Oui, oui, oui... pour du pouvoir, c’est du pouvoir, pas de doute. En fait, c’est même encore plus fort que ça, c’est du non-pouvoir, y a pas plus fort comme pouvoir, Petit Scarabée. Amusons-nous néanmoins un instant à appliquer une grille de lecture marxiste à cette belle histoire : où qu’il est l’outil de production ? C’est qui la force de travail ? C’est qui qui l’apporte sa créativité, cette valeur ultime de notre société de l’information ? Et c’est qui qui se met de l’argent dans les poches ? Si Ford avait pensé en son temps que le 5e pouvoir finirait par lui gâcher son petit rêve tayloriste, sûr qu’il aurait renoncé à fabriquer des bagnoles toutes pareilles au prix de la sueur des ouvriers, avec les soucis que cause immanquablement la gestion du petit personnel. Il aurait invité tout un chacun à venir s’essayer à fabriquer une bagnole dans son usine (en payant, hein, faut pas exagérer non plus) et puis le jour où d’aventure un pékin aurait réussi à en faire rouler une, il aurait ajouté le modèle à son catalogue. Le mec qui se serait échiné à transformer en véhicule le tas de boulons généreusement mis à disposition par Ford se serait sans doute senti vachement fier, et la fierté ça n’a pas de prix, tous les prolos savent ça.

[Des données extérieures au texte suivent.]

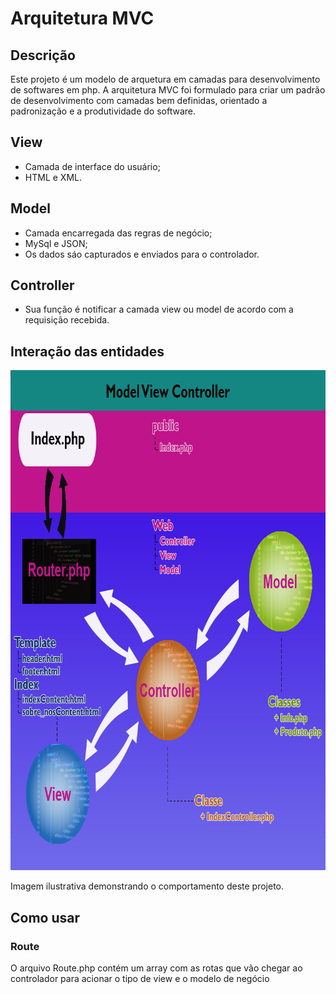<h1>Arquitetura MVC</h1>

<h2>Descrição</h2>
<p> Este projeto é um modelo de arquetura em camadas para desenvolvimento de softwares em php. 
A arquitetura MVC foi formulado para criar um padrão de desenvolvimento com camadas bem definidas, orientado a padronização
e a produtividade do software.
</p>

<h2>View</h1>

<ul>
  <li>Camada de interface do usuário;</li>
  <li>HTML e XML.</li>
</ul>

<h2>Model</h1>

<ul>
  <li>Camada encarregada das regras de negócio;</li>
  <li>MySql e JSON;</li>
  <li>Os dados sáo capturados e enviados para o controlador.</li>
</ul>

<h2>Controller</h1>

<ul>
  <li>Sua função é notificar a camada view ou model de acordo com a requisição recebida.</li>
</ul>


<h2> Interação das entidades</h2>

<img src="imagem/Modelo.jpg" alt="Modelo MVC" width="800" height="800"/>
<p>Imagem ilustrativa demonstrando o comportamento deste projeto.</p>

<h2> Como usar</h2>

<h3>Route</h3>
<p>O arquivo Route.php contém um array com as rotas que vão chegar ao controlador para acionar o tipo de view e o modelo de negócio</p>

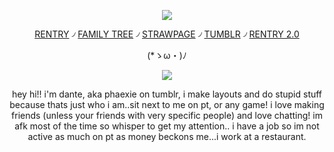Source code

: <div align="center">

![](https://64.media.tumblr.com/834c1a51ce67279bd2de3cac8025193f/1ea4bcd2d9b7386d-36/s1280x1920/f03a1e847a1d20da567a671d23c9fc0dd9ea0671.jpg)

[RENTRY](https://rentry.co/phaexie) ৴ [FAMILY TREE](https://rentry.co/HoHfamilytree) ৴ [STRAWPAGE](https://argentilover.straw.page) ৴ [TUMBLR](https://www.tumblr.com/phaexie) ৴ [RENTRY 2.0](https://rentry.co/DEVIOUS-COOKIES)


 (*ゝω・)ﾉ


![](https://64.media.tumblr.com/fdfa008883aa80ee0379357d1e846e9b/1ea4bcd2d9b7386d-87/s1280x1920/ee0cc3dfce523bbac7bcd045b6b88ab09fcf0281.gifv)

hey hi!! i'm dante, aka phaexie on tumblr, i make layouts and do stupid stuff because thats just who i am..sit next to me on pt, or any game! i love making friends (unless your friends with very specific people) and love chatting! im afk most of the time so whisper to get my attention.. i have a job so im not active as much on pt as money beckons me...i work at a restaurant.
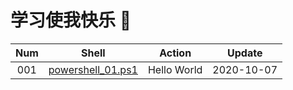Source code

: # 学习使我快乐 🤪


| Num  |                  Shell                   |   Action    |   Update   |
| :--: | :--------------------------------------: | :---------: | :--------: |
| 001  | [powershell_01.ps1](./powershell_01.ps1) | Hello World | 2020-10-07 |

Sauf qu’aujourd’hui les prolos ça n’existe plus. Condamnés par les lois de l’évolution, ils ont disparu pour laisser la place aux pronétaires, un genre de dinosaures plus petits, plus véloces, et surtout pourvus d’un plus gros cerveau. Comme ils sont petits, ils sont hargneux et ne veulent plus se contenter de consommer l’info produite par d’autres, ils veulent en produire eux aussi. Comme ils sont véloces, ils se sont emparés des moyens de produire de l’information (rappelle-toi, Petit Scarabée, la vraie richesse c’est l’information) : blogs, médias participatifs, sites communautaires, etc. Et comme ils ont un gros cerveau... z’ont chopé la grosse tête. Z’ont oublié les autres dinosaures, les ceusses qui sont moins véloces, les ceusses qui ont un petit cerveau, les ceusses qui maintiennent tout ce petit monde sur coussin d’air.

Lors d’une séance de questions-réponses, un membre de l’assistance a mis en avant un site communautaire permettant aux scientifiques d’échanger et de monétiser leur expertise ; je ne suis pas sûr d’en avoir compris le fonctionnement dans toutes ses finesses (faut dire que lorsqu’un communiquant anime les débats, y a drôlement intérêt à faire des questions plus courtes que ses exhortations à faire des questions courtes...), mais je peux vous présenter en détail un autre exemple de 5e pouvoir, ce pouvoir issu des foules avides d’investir les coquilles fonctionnelles qu’on leur présente pour les ensemencer de leur énergie vitale forcément vertueuse.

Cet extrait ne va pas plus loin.